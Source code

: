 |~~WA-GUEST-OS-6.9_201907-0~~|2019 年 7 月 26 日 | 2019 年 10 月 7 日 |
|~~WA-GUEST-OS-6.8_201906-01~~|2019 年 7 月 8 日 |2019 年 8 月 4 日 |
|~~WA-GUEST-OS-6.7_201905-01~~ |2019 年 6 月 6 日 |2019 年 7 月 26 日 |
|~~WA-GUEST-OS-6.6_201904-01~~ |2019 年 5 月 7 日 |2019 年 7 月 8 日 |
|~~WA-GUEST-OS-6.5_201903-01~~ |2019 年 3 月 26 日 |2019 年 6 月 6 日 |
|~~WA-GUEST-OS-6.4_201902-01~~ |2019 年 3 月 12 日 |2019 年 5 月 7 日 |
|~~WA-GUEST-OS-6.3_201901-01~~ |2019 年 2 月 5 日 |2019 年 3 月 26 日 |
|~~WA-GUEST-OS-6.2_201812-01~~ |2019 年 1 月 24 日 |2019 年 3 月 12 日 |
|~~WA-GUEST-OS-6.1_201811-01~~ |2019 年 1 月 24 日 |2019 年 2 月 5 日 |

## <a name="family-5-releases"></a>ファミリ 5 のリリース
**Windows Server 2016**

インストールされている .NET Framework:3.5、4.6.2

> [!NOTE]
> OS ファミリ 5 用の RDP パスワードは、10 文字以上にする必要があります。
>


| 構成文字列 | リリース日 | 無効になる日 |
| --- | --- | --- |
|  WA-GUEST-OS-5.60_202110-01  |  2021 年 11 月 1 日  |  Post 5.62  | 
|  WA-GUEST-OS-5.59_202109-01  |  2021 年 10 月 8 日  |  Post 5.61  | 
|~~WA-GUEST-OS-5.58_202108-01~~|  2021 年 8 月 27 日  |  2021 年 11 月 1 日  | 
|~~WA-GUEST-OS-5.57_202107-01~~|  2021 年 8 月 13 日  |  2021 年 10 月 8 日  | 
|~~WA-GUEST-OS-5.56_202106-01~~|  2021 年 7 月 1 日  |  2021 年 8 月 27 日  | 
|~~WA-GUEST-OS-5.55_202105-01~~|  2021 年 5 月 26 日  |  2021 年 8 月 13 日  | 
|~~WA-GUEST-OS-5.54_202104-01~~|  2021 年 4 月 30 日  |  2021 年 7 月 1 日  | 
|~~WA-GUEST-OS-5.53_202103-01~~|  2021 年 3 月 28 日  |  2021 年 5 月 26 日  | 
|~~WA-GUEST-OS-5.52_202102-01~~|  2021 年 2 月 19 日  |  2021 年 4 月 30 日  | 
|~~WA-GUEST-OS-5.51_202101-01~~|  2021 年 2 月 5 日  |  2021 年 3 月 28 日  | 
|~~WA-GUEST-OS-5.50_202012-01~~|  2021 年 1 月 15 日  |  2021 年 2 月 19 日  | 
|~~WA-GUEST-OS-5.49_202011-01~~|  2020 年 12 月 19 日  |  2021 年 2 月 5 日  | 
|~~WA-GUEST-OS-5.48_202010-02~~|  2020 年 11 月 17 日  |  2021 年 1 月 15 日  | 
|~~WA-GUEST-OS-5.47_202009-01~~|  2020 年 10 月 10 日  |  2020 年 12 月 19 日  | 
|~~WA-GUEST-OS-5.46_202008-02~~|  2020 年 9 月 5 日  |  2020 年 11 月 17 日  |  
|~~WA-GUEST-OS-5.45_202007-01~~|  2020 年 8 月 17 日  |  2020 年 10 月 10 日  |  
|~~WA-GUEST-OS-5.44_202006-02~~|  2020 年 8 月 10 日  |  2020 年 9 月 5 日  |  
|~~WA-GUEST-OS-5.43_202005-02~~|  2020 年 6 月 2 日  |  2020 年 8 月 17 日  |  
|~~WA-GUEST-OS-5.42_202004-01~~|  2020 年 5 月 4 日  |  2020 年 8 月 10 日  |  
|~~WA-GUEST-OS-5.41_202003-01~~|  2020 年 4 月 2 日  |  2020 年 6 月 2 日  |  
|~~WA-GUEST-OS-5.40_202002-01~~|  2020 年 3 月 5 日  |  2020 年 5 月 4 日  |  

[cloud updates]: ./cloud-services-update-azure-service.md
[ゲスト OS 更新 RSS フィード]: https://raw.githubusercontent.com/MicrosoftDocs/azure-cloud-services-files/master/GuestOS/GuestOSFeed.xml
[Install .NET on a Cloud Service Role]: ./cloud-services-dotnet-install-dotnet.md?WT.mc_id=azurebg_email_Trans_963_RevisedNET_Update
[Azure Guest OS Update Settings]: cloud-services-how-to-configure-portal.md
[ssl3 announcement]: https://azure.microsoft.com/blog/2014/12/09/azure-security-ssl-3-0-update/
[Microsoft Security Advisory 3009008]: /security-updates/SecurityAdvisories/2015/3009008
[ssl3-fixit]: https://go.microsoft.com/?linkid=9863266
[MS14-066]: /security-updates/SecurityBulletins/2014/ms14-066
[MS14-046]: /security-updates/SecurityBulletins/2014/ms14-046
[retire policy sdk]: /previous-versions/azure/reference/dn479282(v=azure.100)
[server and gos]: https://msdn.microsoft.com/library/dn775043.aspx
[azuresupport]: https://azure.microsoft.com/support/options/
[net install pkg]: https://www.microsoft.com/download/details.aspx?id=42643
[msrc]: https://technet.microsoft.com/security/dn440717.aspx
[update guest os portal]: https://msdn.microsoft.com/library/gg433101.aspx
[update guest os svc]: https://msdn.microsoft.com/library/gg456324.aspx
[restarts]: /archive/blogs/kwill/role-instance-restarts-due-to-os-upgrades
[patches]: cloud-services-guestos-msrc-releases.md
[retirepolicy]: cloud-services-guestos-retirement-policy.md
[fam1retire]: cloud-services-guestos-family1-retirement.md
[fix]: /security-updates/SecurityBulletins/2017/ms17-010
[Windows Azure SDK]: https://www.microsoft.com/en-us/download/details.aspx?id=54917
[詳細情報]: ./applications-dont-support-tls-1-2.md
○ ○ ○ ○ ○
Task directions ▸ Produce the whole listing again, exactly as it reads above.

Your response ▸
Source code

: |~~WA-GUEST-OS-6.9_201907-0~~|2019 年 7 月 26 日 | 2019 年 10 月 7 日 |
|~~WA-GUEST-OS-6.8_201906-01~~|2019 年 7 月 8 日 |2019 年 8 月 4 日 |
|~~WA-GUEST-OS-6.7_201905-01~~ |2019 年 6 月 6 日 |2019 年 7 月 26 日 |
|~~WA-GUEST-OS-6.6_201904-01~~ |2019 年 5 月 7 日 |2019 年 7 月 8 日 |
|~~WA-GUEST-OS-6.5_201903-01~~ |2019 年 3 月 26 日 |2019 年 6 月 6 日 |
|~~WA-GUEST-OS-6.4_201902-01~~ |2019 年 3 月 12 日 |2019 年 5 月 7 日 |
|~~WA-GUEST-OS-6.3_201901-01~~ |2019 年 2 月 5 日 |2019 年 3 月 26 日 |
|~~WA-GUEST-OS-6.2_201812-01~~ |2019 年 1 月 24 日 |2019 年 3 月 12 日 |
|~~WA-GUEST-OS-6.1_201811-01~~ |2019 年 1 月 24 日 |2019 年 2 月 5 日 |

## <a name="family-5-releases"></a>ファミリ 5 のリリース
**Windows Server 2016**

インストールされている .NET Framework:3.5、4.6.2

> [!NOTE]
> OS ファミリ 5 用の RDP パスワードは、10 文字以上にする必要があります。
>


| 構成文字列 | リリース日 | 無効になる日 |
| --- | --- | --- |
|  WA-GUEST-OS-5.60_202110-01  |  2021 年 11 月 1 日  |  Post 5.62  | 
|  WA-GUEST-OS-5.59_202109-01  |  2021 年 10 月 8 日  |  Post 5.61  | 
|~~WA-GUEST-OS-5.58_202108-01~~|  2021 年 8 月 27 日  |  2021 年 11 月 1 日  | 
|~~WA-GUEST-OS-5.57_202107-01~~|  2021 年 8 月 13 日  |  2021 年 10 月 8 日  | 
|~~WA-GUEST-OS-5.56_202106-01~~|  2021 年 7 月 1 日  |  2021 年 8 月 27 日  | 
|~~WA-GUEST-OS-5.55_202105-01~~|  2021 年 5 月 26 日  |  2021 年 8 月 13 日  | 
|~~WA-GUEST-OS-5.54_202104-01~~|  2021 年 4 月 30 日  |  2021 年 7 月 1 日  | 
|~~WA-GUEST-OS-5.53_202103-01~~|  2021 年 3 月 28 日  |  2021 年 5 月 26 日  | 
|~~WA-GUEST-OS-5.52_202102-01~~|  2021 年 2 月 19 日  |  2021 年 4 月 30 日  | 
|~~WA-GUEST-OS-5.51_202101-01~~|  2021 年 2 月 5 日  |  2021 年 3 月 28 日  | 
|~~WA-GUEST-OS-5.50_202012-01~~|  2021 年 1 月 15 日  |  2021 年 2 月 19 日  | 
|~~WA-GUEST-OS-5.49_202011-01~~|  2020 年 12 月 19 日  |  2021 年 2 月 5 日  | 
|~~WA-GUEST-OS-5.48_202010-02~~|  2020 年 11 月 17 日  |  2021 年 1 月 15 日  | 
|~~WA-GUEST-OS-5.47_202009-01~~|  2020 年 10 月 10 日  |  2020 年 12 月 19 日  | 
|~~WA-GUEST-OS-5.46_202008-02~~|  2020 年 9 月 5 日  |  2020 年 11 月 17 日  |  
|~~WA-GUEST-OS-5.45_202007-01~~|  2020 年 8 月 17 日  |  2020 年 10 月 10 日  |  
|~~WA-GUEST-OS-5.44_202006-02~~|  2020 年 8 月 10 日  |  2020 年 9 月 5 日  |  
|~~WA-GUEST-OS-5.43_202005-02~~|  2020 年 6 月 2 日  |  2020 年 8 月 17 日  |  
|~~WA-GUEST-OS-5.42_202004-01~~|  2020 年 5 月 4 日  |  2020 年 8 月 10 日  |  
|~~WA-GUEST-OS-5.41_202003-01~~|  2020 年 4 月 2 日  |  2020 年 6 月 2 日  |  
|~~WA-GUEST-OS-5.40_202002-01~~|  2020 年 3 月 5 日  |  2020 年 5 月 4 日  |  

[cloud updates]: ./cloud-services-update-azure-service.md
[ゲスト OS 更新 RSS フィード]: https://raw.githubusercontent.com/MicrosoftDocs/azure-cloud-services-files/master/GuestOS/GuestOSFeed.xml
[Install .NET on a Cloud Service Role]: ./cloud-services-dotnet-install-dotnet.md?WT.mc_id=azurebg_email_Trans_963_RevisedNET_Update
[Azure Guest OS Update Settings]: cloud-services-how-to-configure-portal.md
[ssl3 announcement]: https://azure.microsoft.com/blog/2014/12/09/azure-security-ssl-3-0-update/
[Microsoft Security Advisory 3009008]: /security-updates/SecurityAdvisories/2015/3009008
[ssl3-fixit]: https://go.microsoft.com/?linkid=9863266
[MS14-066]: /security-updates/SecurityBulletins/2014/ms14-066
[MS14-046]: /security-updates/SecurityBulletins/2014/ms14-046
[retire policy sdk]: /previous-versions/azure/reference/dn479282(v=azure.100)
[server and gos]: https://msdn.microsoft.com/library/dn775043.aspx
[azuresupport]: https://azure.microsoft.com/support/options/
[net install pkg]: https://www.microsoft.com/download/details.aspx?id=42643
[msrc]: https://technet.microsoft.com/security/dn440717.aspx
[update guest os portal]: https://msdn.microsoft.com/library/gg433101.aspx
[update guest os svc]: https://msdn.microsoft.com/library/gg456324.aspx
[restarts]: /archive/blogs/kwill/role-instance-restarts-due-to-os-upgrades
[patches]: cloud-services-guestos-msrc-releases.md
[retirepolicy]: cloud-services-guestos-retirement-policy.md
[fam1retire]: cloud-services-guestos-family1-retirement.md
[fix]: /security-updates/SecurityBulletins/2017/ms17-010
[Windows Azure SDK]: https://www.microsoft.com/en-us/download/details.aspx?id=54917
[詳細情報]: ./applications-dont-support-tls-1-2.md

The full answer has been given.